One particular oil is a key focus of investigators: vitamin E oil, also known as vitamin E acetate. Experts in the legal marijuana industry have said it has been used on the marijuana black market to stretch THC oil that is used to fill vape cartridges. It is colorless and odorless, has similar viscosity to THC oil, and is much cheaper.

Vitamin E acetate, which is sold legally, is commonly used as a nutritional supplement and in skin-care products. It’s not harmful when ingested or applied to the skin. But health officials have warned it could be hazardous when inhaled, potentially causing the sorts of symptoms many patients have reported: cough, shortness of breath and chest pain.

But what does that have to do with vaping nicotine?

If investigators are zeroing in on black-market THC oil mixed with vitamin E oil, why the crackdown on all flavored vapes? Why don’t government officials just caution against using vape liquid that contains THC? The FDA has in fact

And will a government ban on fruity and candy flavors really curb the appeal to youth now hooked on nicotine?

If the government is concerned that fruity flavorings and a perception that vaping is safer than smoking cigarettes is causing youth to become addicted to nicotine, it ought to ban the hookah, which became wildly popular for teenagers just before the e-cigarette craze hit the market. Hookah tobacco comes in fruity flavors just like vaping liquid flavors. Hookahs, the American Heart Association says, deliver more toxicity than cigarettes, with cases of carbon monoxide poisoning also reported. However, hookahs are assumed to be less harmful than cigarettes because the smoke passes through water before it enters the lungs.

But the CDC reports that in some ways, hookahs can be more dangerous than cigarettes. If smoking cigarettes is known to kill, shouldn’t we ban the hookah?

And before banning vapes, shouldn’t we ban cigarettes?

What is government’s role in all of this?

The political hype surrounding e-cigarettes is, as all political hype goes, always missing the point. Certain government officials have successfully taken a small number of deaths not necessarily linked to nicotine vapes and used it to ban flavored juices to try to curb what they see as an epidemic of nicotine addiction among the nation’s youth.

In the end, isn’t it the nicotine that keeps people coming back for more? Isn’t nicotine, a natural component of tobacco, the highly addictive chemical that is at the heart of the danger present in inhaling toxic fumes into our lungs? But instead of addressing the actual issues surrounding vapes, cigarettes, and other tobacco smoking or even smokeless tobacco, government blowhards accuse companies of deceptive marketing practices and trying to appeal to kids.
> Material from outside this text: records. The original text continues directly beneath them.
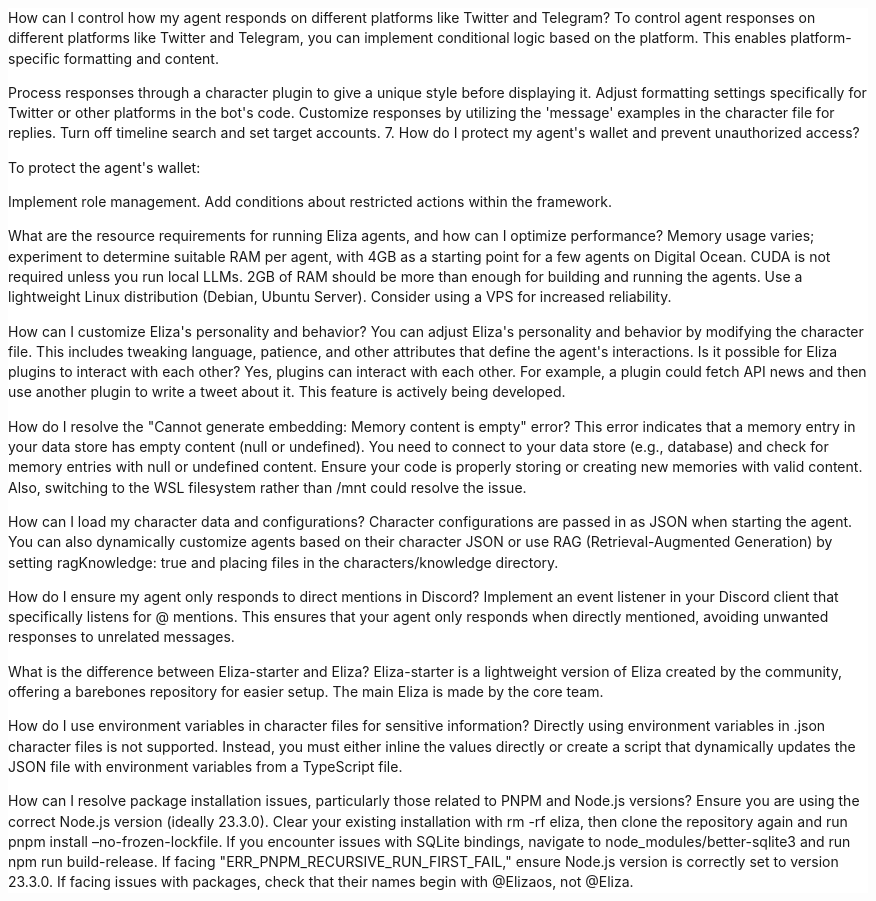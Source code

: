 How can I control how my agent responds on different platforms like Twitter and Telegram?
To control agent responses on different platforms like Twitter and Telegram, you can implement conditional logic based on the platform. This enables platform-specific formatting and content.

Process responses through a character plugin to give a unique style before displaying it.
Adjust formatting settings specifically for Twitter or other platforms in the bot's code.
Customize responses by utilizing the 'message' examples in the character file for replies.
Turn off timeline search and set target accounts.
7. How do I protect my agent's wallet and prevent unauthorized access?

To protect the agent's wallet:

Implement role management.
Add conditions about restricted actions within the framework.

What are the resource requirements for running Eliza agents, and how can I optimize performance?
Memory usage varies; experiment to determine suitable RAM per agent, with 4GB as a starting point for a few agents on Digital Ocean.
CUDA is not required unless you run local LLMs.
2GB of RAM should be more than enough for building and running the agents.
Use a lightweight Linux distribution (Debian, Ubuntu Server).
Consider using a VPS for increased reliability.

How can I customize Eliza's personality and behavior?
You can adjust Eliza's personality and behavior by modifying the character file. This includes tweaking language, patience, and other attributes that define the agent's interactions.
Is it possible for Eliza plugins to interact with each other?
Yes, plugins can interact with each other. For example, a plugin could fetch API news and then use another plugin to write a tweet about it. This feature is actively being developed.

How do I resolve the "Cannot generate embedding: Memory content is empty" error?
This error indicates that a memory entry in your data store has empty content (null or undefined). You need to connect to your data store (e.g., database) and check for memory entries with null or undefined content. Ensure your code is properly storing or creating new memories with valid content. Also, switching to the WSL filesystem rather than /mnt could resolve the issue.

How can I load my character data and configurations?
Character configurations are passed in as JSON when starting the agent. You can also dynamically customize agents based on their character JSON or use RAG (Retrieval-Augmented Generation) by setting ragKnowledge: true and placing files in the characters/knowledge directory.

How do I ensure my agent only responds to direct mentions in Discord?
Implement an event listener in your Discord client that specifically listens for @ mentions. This ensures that your agent only responds when directly mentioned, avoiding unwanted responses to unrelated messages.

What is the difference between Eliza-starter and Eliza?
Eliza-starter is a lightweight version of Eliza created by the community, offering a barebones repository for easier setup. The main Eliza is made by the core team.

How do I use environment variables in character files for sensitive information?
Directly using environment variables in .json character files is not supported. Instead, you must either inline the values directly or create a script that dynamically updates the JSON file with environment variables from a TypeScript file.

How can I resolve package installation issues, particularly those related to PNPM and Node.js versions?
Ensure you are using the correct Node.js version (ideally 23.3.0). Clear your existing installation with rm -rf eliza, then clone the repository again and run pnpm install –no-frozen-lockfile. If you encounter issues with SQLite bindings, navigate to node_modules/better-sqlite3 and run npm run build-release. If facing "ERR_PNPM_RECURSIVE_RUN_FIRST_FAIL," ensure Node.js version is correctly set to version 23.3.0. If facing issues with packages, check that their names begin with @Elizaos, not @Eliza.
The last time the government cracked down on supposed marketing of nicotine to children, it successfully shook down the tobacco industry for billions of dollars in what was called the Master Settlement Agreement of 1998, and states were flush with cash intended to be used for smoking cessation, but they are not being used for that. The CDC reports, “In fiscal year 2019, states will collect a record $27.3 billion from tobacco taxes and settlements in court, but will only spend $655 million in the same year. That’s less than 2.4% spent on programs that can stop young people from becoming smokers and help current smokers quit.”

In light of all this, a reasonable conclusion to all the hype is that government is looking to shake down another nicotine-delivering industry.